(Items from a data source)
.....

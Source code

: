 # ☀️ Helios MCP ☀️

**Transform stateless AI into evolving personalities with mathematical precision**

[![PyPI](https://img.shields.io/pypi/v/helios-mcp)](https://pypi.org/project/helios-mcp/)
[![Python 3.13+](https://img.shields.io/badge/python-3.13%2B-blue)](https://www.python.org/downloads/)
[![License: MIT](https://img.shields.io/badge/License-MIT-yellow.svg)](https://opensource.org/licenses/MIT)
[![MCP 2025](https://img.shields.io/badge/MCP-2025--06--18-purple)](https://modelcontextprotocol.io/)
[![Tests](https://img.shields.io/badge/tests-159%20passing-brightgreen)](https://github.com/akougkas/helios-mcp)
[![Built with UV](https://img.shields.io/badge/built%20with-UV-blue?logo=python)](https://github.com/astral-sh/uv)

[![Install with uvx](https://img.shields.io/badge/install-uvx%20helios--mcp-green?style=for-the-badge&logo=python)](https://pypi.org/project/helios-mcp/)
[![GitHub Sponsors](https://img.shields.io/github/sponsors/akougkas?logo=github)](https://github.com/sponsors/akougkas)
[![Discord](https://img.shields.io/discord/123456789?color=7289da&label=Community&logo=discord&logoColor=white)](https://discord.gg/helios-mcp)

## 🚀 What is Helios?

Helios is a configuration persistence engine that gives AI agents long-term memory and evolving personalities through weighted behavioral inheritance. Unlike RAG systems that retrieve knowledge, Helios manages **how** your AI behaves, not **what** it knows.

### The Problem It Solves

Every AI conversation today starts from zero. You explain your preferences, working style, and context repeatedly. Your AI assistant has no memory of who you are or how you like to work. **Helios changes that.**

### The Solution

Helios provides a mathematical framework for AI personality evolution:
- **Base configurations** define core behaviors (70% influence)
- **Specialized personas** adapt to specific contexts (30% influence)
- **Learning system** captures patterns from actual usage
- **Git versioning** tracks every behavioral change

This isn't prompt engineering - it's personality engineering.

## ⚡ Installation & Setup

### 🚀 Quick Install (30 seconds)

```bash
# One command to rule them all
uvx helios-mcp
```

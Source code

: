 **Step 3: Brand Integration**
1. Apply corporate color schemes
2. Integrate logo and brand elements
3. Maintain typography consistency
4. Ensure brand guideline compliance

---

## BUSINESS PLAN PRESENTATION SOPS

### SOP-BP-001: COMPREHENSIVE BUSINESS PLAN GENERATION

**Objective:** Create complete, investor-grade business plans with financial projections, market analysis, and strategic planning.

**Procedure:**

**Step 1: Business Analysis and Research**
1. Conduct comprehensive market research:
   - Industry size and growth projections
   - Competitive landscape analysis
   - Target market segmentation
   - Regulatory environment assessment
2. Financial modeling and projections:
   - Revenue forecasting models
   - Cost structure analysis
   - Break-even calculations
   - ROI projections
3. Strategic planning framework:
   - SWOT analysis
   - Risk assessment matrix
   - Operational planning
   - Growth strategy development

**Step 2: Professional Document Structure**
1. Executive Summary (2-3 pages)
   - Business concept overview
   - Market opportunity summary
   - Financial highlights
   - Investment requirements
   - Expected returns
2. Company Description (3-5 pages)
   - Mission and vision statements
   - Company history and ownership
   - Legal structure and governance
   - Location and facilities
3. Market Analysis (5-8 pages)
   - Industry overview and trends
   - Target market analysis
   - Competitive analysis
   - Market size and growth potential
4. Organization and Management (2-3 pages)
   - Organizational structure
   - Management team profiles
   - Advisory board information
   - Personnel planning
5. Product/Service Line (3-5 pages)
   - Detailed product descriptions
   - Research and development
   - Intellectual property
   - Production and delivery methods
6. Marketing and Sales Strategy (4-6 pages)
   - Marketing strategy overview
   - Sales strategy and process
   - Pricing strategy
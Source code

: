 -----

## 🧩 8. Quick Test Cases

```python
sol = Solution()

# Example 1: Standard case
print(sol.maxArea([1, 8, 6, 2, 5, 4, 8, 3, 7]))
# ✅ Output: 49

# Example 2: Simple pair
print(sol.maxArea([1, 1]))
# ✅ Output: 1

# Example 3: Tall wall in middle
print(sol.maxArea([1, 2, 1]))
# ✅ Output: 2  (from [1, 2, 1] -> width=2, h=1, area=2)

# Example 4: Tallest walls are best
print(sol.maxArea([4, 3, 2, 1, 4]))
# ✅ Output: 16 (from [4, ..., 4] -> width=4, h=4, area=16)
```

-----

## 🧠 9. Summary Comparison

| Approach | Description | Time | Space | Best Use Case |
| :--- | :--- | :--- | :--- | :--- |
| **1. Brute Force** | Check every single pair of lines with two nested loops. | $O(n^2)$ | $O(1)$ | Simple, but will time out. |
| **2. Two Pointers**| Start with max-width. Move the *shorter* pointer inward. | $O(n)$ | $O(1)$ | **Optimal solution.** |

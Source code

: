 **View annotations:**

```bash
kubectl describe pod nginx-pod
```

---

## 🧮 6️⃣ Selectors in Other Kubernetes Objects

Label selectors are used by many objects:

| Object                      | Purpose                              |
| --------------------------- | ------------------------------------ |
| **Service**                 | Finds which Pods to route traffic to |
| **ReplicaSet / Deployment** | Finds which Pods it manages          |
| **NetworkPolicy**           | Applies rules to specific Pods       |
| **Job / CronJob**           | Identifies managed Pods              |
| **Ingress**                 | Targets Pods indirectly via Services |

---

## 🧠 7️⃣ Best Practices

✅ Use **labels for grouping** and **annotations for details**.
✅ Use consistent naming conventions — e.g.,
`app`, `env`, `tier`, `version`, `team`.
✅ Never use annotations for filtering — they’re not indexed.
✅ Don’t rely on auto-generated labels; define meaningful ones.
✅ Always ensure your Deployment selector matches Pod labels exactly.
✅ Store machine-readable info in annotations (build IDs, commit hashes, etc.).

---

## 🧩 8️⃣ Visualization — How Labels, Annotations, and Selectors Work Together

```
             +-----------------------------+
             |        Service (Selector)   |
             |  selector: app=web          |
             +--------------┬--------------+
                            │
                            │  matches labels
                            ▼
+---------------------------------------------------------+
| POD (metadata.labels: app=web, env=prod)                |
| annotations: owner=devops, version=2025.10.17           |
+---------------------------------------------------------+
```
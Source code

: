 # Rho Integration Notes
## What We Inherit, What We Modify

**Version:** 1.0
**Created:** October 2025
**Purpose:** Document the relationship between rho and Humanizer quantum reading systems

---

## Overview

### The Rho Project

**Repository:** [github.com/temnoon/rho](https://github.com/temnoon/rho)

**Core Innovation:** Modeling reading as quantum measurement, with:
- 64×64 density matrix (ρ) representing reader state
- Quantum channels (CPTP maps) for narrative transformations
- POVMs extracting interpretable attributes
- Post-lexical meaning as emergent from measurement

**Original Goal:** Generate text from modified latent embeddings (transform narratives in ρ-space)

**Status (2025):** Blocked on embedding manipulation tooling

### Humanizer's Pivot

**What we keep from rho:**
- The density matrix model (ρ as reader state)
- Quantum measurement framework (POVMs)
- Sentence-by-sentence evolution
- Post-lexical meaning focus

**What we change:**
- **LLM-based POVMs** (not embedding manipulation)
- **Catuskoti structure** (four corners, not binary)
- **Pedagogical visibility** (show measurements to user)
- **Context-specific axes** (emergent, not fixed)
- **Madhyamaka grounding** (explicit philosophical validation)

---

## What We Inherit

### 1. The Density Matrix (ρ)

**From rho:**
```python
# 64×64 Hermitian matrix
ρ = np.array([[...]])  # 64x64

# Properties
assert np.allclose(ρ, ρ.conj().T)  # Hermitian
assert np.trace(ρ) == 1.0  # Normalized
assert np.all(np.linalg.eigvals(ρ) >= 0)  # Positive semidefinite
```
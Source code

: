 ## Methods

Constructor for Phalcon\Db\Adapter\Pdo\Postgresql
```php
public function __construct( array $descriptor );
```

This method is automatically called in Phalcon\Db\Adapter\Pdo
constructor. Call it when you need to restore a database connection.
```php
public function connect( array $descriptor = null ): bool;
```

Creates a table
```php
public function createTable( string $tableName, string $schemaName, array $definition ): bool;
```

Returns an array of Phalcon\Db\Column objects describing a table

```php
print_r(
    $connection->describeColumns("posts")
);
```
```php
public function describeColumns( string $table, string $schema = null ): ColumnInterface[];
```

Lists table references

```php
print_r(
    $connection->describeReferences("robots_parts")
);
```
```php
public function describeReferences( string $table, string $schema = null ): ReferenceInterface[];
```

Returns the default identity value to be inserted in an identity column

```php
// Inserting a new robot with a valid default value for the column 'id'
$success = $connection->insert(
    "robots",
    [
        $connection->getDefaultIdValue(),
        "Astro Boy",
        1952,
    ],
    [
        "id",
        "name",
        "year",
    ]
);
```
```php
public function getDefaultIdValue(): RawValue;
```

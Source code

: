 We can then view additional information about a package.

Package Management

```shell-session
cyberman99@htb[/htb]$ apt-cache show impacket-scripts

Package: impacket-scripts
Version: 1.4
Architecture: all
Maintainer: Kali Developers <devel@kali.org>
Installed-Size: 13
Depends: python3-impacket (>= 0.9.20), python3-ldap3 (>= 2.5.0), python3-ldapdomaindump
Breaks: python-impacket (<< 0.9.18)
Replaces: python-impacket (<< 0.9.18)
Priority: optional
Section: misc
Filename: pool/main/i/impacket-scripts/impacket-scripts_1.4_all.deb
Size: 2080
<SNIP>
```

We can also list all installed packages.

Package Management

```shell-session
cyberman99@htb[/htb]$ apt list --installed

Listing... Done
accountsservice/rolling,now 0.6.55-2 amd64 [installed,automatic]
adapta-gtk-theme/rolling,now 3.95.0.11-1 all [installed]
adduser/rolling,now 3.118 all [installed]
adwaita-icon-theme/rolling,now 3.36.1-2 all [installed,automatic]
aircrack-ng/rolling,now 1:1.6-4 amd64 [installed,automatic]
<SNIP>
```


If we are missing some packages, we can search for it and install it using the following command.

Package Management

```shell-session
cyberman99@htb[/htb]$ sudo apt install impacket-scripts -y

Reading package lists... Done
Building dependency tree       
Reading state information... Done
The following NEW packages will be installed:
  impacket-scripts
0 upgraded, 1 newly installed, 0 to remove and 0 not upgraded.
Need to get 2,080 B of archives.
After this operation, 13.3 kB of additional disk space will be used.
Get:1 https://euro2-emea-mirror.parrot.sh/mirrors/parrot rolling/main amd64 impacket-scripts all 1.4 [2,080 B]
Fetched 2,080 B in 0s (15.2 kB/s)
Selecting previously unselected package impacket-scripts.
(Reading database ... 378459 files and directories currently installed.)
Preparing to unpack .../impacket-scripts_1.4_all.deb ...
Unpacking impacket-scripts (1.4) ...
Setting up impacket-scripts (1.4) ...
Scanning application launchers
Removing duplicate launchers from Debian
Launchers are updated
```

.....

Task item – Write down how many lines of the data above carry the word "personality". Nothing else belongs in the answer.

Exercise answer – 2